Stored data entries
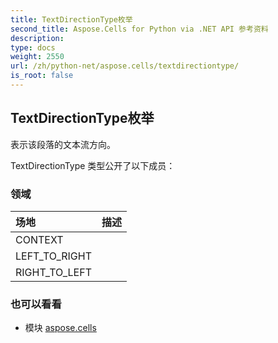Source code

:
 ```yaml
---
title: TextDirectionType枚举
second_title: Aspose.Cells for Python via .NET API 参考资料
description:
type: docs
weight: 2550
url: /zh/python-net/aspose.cells/textdirectiontype/
is_root: false
---
```

## TextDirectionType枚举
表示该段落的文本流方向。



TextDirectionType 类型公开了以下成员：

### 领域
|场地|描述|
| :- | :- |
| CONTEXT |  |
| LEFT_TO_RIGHT |  |
| RIGHT_TO_LEFT |  |



### 也可以看看
* 模块 [aspose.cells](..)
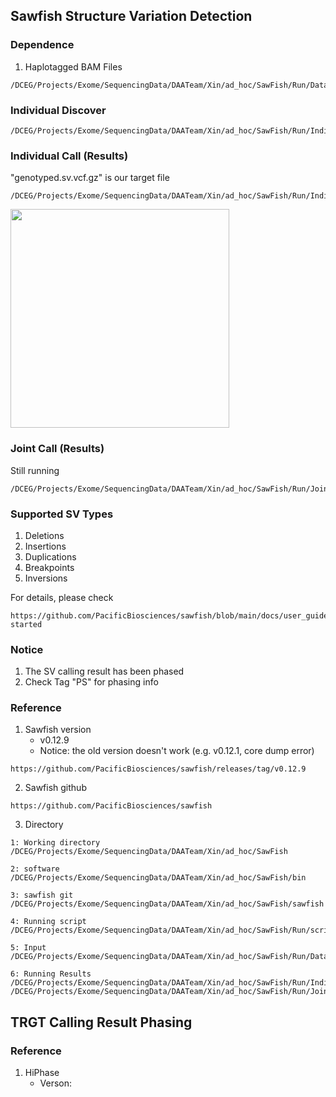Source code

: ## Sawfish Structure Variation Detection
### Dependence           
1. Haplotagged BAM Files
```
/DCEG/Projects/Exome/SequencingData/DAATeam/Xin/ad_hoc/SawFish/Run/Data/EwingSampleList.txt
```
### Individual Discover
```
/DCEG/Projects/Exome/SequencingData/DAATeam/Xin/ad_hoc/SawFish/Run/IndividualCall/output/discover
```
### Individual Call (Results)
"genotyped.sv.vcf.gz" is our target file
```
/DCEG/Projects/Exome/SequencingData/DAATeam/Xin/ad_hoc/SawFish/Run/IndividualCall/output/call
```
<img src="https://github.com/user-attachments/assets/cd7c5b7c-d235-4e8a-99ce-73ae413008ae" width="350">


### Joint Call (Results)
Still running
```
/DCEG/Projects/Exome/SequencingData/DAATeam/Xin/ad_hoc/SawFish/Run/JointCall/output/call
```

### Supported SV Types
1. Deletions
2. Insertions
3. Duplications
4. Breakpoints
5. Inversions
   
For details, please check
```
https://github.com/PacificBiosciences/sawfish/blob/main/docs/user_guide.md#getting-started
```
### Notice
1. The SV calling result has been phased
2. Check Tag "PS" for phasing info

### Reference
1. Sawfish version
   * v0.12.9
   * Notice: the old version doesn't work (e.g. v0.12.1, core dump error)
```
https://github.com/PacificBiosciences/sawfish/releases/tag/v0.12.9
```
2. Sawfish github
```
https://github.com/PacificBiosciences/sawfish
```
3. Directory
```
1: Working directory
/DCEG/Projects/Exome/SequencingData/DAATeam/Xin/ad_hoc/SawFish

2: software
/DCEG/Projects/Exome/SequencingData/DAATeam/Xin/ad_hoc/SawFish/bin

3: sawfish git
/DCEG/Projects/Exome/SequencingData/DAATeam/Xin/ad_hoc/SawFish/sawfish

4: Running script
/DCEG/Projects/Exome/SequencingData/DAATeam/Xin/ad_hoc/SawFish/Run/script

5: Input
/DCEG/Projects/Exome/SequencingData/DAATeam/Xin/ad_hoc/SawFish/Run/Data

6: Running Results
/DCEG/Projects/Exome/SequencingData/DAATeam/Xin/ad_hoc/SawFish/Run/IndividualCall
/DCEG/Projects/Exome/SequencingData/DAATeam/Xin/ad_hoc/SawFish/Run/JointCall
```


## TRGT Calling Result Phasing
### Reference
1. HiPhase
   * Verson:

**WORK TO COMPLETE**
Could you transcribe exactly the lines from the start of the records through the line containing "表示该段落的文本流方向。", both ends included, leaving the pictures out?

**RESULT FOR THIS EXERCISE**
Source code

:
 ```yaml
---
title: TextDirectionType枚举
second_title: Aspose.Cells for Python via .NET API 参考资料
description:
type: docs
weight: 2550
url: /zh/python-net/aspose.cells/textdirectiontype/
is_root: false
---
```

## TextDirectionType枚举
表示该段落的文本流方向。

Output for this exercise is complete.